I actually think there are people out there who would like to see it happen, but I don’t think they understand the consequences of what it would mean if it did. The only way you will ever own one is to work hard, sacrifice, save, be realistic about what you buy, and take the plunge.
3x earnings is a bit of a misnomer. Back in those days the houses were at the urban fringe, with no driveway, curtains, floor coverings or landscaping, nor did they come bigger than a 3 bedroom one bathroom home. There was no outdoor entertaining area or shed, or even a clothesline, these were all added to later as people saved and did them themselves. Nowadays people want it all and want it now.
Adam Barker: “My parents bought their first home for $32,000 in 1978, and my Dad was on around $4,500 at the bank. 7 - 8 x earnings. Nothing is different nowadays.”
Really? An annual salary of $4,500 in 1978? I don’t think so, unless he worked only 1 day a week. The avarage annual income back then was in the 20-30k range, and home prices were closer to 3.5 times annual income.
And you’re wrong about the sizes of urban blocks too, many of the blocks available now are subdivisions of what were whole blocks in 1978.

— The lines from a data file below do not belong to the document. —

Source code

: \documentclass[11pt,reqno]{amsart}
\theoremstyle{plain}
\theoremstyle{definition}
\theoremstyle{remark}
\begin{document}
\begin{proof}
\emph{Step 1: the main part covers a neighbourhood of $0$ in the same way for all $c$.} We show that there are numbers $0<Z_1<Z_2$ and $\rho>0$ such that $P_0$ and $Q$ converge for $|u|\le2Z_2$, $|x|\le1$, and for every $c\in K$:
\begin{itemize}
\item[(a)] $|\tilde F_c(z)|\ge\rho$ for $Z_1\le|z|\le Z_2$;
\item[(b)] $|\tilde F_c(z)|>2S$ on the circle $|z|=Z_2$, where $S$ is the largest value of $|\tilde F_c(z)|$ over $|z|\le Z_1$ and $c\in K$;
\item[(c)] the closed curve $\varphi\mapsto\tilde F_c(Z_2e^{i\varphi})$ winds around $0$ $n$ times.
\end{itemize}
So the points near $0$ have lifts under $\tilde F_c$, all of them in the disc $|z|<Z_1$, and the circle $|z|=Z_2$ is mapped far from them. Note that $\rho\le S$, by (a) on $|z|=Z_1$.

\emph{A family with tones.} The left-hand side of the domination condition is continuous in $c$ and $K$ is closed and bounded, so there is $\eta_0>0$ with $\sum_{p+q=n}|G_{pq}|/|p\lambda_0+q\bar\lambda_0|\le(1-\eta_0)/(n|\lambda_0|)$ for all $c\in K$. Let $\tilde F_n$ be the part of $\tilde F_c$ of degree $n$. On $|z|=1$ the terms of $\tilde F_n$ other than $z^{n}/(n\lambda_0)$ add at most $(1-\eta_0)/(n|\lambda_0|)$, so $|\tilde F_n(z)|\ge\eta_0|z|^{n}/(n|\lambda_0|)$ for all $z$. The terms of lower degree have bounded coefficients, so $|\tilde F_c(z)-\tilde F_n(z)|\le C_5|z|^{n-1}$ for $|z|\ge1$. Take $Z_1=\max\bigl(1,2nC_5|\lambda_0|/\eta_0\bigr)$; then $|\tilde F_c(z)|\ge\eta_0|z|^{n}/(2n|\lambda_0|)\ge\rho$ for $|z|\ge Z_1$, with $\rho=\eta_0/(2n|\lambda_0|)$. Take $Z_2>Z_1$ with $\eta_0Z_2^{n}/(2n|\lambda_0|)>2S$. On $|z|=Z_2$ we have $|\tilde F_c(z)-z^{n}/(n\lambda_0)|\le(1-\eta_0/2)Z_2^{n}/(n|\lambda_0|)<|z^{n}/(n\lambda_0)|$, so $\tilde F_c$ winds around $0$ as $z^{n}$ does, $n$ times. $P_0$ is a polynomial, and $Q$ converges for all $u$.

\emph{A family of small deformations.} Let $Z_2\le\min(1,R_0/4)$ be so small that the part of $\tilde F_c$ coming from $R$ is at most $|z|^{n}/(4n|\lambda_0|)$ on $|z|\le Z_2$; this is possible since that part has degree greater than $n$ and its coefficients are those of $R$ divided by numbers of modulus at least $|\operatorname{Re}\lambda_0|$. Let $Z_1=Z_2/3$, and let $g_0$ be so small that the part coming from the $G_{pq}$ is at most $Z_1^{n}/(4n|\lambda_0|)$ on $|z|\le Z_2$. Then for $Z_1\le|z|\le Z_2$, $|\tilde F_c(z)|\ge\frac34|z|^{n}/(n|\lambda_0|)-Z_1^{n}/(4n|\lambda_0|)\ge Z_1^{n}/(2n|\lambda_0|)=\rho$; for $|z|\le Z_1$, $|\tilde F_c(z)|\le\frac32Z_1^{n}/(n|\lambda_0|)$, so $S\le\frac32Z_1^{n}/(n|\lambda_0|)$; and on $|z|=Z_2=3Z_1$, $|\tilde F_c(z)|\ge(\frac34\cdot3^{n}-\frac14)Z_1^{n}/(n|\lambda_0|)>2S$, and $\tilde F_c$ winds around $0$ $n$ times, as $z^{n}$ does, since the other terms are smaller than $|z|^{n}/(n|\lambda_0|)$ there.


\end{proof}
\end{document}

James while I can’t vouch for it (I wasn’t around then) I’m going by what he told me a few years ago. His point was it was hard looking at a $32,000 debt and wondering how the hell he was going to pay it off. Average annual income in the 20 to 30K range, 30 years ago? I guess it all depends on where you live, but I seriously doubt that, not in South Australia anyway.
I didn’t mention anything about block sizes, but you’re quite right, many of the blocks nowadays are ‘split’ in two, but comparatively, those blocks that were on the suburban fringe 30 years ago are now only 20 km’s out. The distance from the CBD adds to their value. Not to mention the house takes up the whole block nowadays.
(((@Gary - people are not forced to put ‘their neck in a financial noose’, home ownership is a choice. If you don’t want to buy, don’t buy, rent, and invest the difference - but don’t whinge about it. )))
dear Ma…I am not whinging for me, but for those disadvantaged ones who continually fall through the cracks. believe me. I could buy and sell the building you work in 10 times over so i aint whinging for me, but it’s the pressure put on these poor souls by the media, behind the scenes cohersion and policy by successive govts and the police investigating the police policy and standards set by the corrupt realestate industry that make me wanna cry a river of tears
Since when is subtle cohersion not force?…besides, why are australians hung-up on the notion of home ownership in the first place?…as a nation if we did n’t have this furphy then all that money that goes into housing could be directed to business investment. If people could attain life-long leases on properties instead of soul destroying mortguages, then as in the case of Eastern Europe, italy, Spain, Portugal and many other parts of the world, then all that investment could be put to greater use in wealth creation not by clawing of the top of one another, manufacturing, employment…this is the horse before the cart and not the other way around. Even in the state of Israel you can’t own the land. Your mortgage is on the cost of the building…the land you lease from the govt and it’s nominal so the costs of putting a roof over your head are halved..less debt
sorry for all da spelling mistakes but it da bumpy car ride
OK, you say “Shelter and safety is a human right. Owning the shelter is a privelige, one people have to work hard for.”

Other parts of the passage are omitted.